Go over the data below line by line, and state how many lines contain the string "Find". Give the number only.

*LISTED RECORDS*:
========================

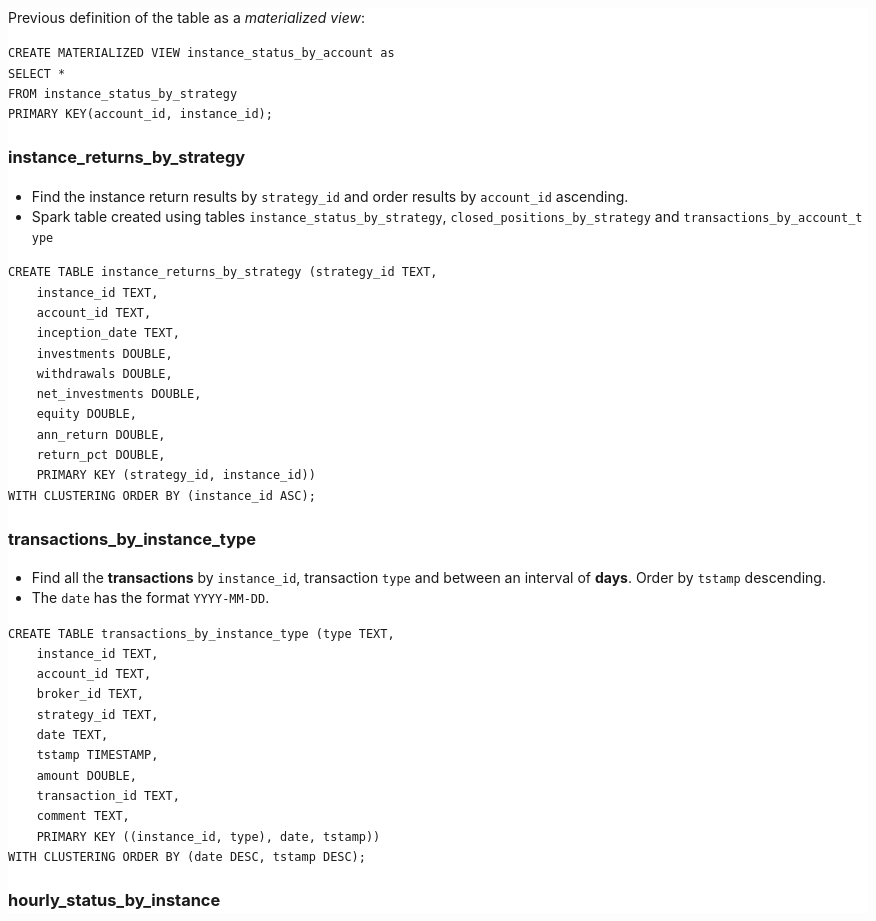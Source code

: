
 ```cql
```

Previous definition of the table as a *materialized view*:

```cql
CREATE MATERIALIZED VIEW instance_status_by_account as
SELECT *
FROM instance_status_by_strategy
PRIMARY KEY(account_id, instance_id);
```

### instance_returns_by_strategy

- Find the instance return results by `strategy_id` and order results by `account_id` ascending.
- Spark table created using tables `instance_status_by_strategy`, `closed_positions_by_strategy` and `transactions_by_account_type`

```cql
CREATE TABLE instance_returns_by_strategy (strategy_id TEXT,
    instance_id TEXT,
    account_id TEXT,
    inception_date TEXT,
    investments DOUBLE,
    withdrawals DOUBLE,
    net_investments DOUBLE,
    equity DOUBLE,
    ann_return DOUBLE,
    return_pct DOUBLE,
    PRIMARY KEY (strategy_id, instance_id))
WITH CLUSTERING ORDER BY (instance_id ASC);
```

### transactions_by_instance_type

- Find all the **transactions** by `instance_id`, transaction `type` and between an interval of **days**. Order by `tstamp` descending.
- The `date` has the format `YYYY-MM-DD`.

```cql
CREATE TABLE transactions_by_instance_type (type TEXT,
    instance_id TEXT,
    account_id TEXT,
    broker_id TEXT,
    strategy_id TEXT,
    date TEXT,
    tstamp TIMESTAMP,
    amount DOUBLE,
    transaction_id TEXT,
    comment TEXT,
    PRIMARY KEY ((instance_id, type), date, tstamp))
WITH CLUSTERING ORDER BY (date DESC, tstamp DESC);
```

### hourly_status_by_instance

========================

*SOLUTION FOR THIS TASK*: 2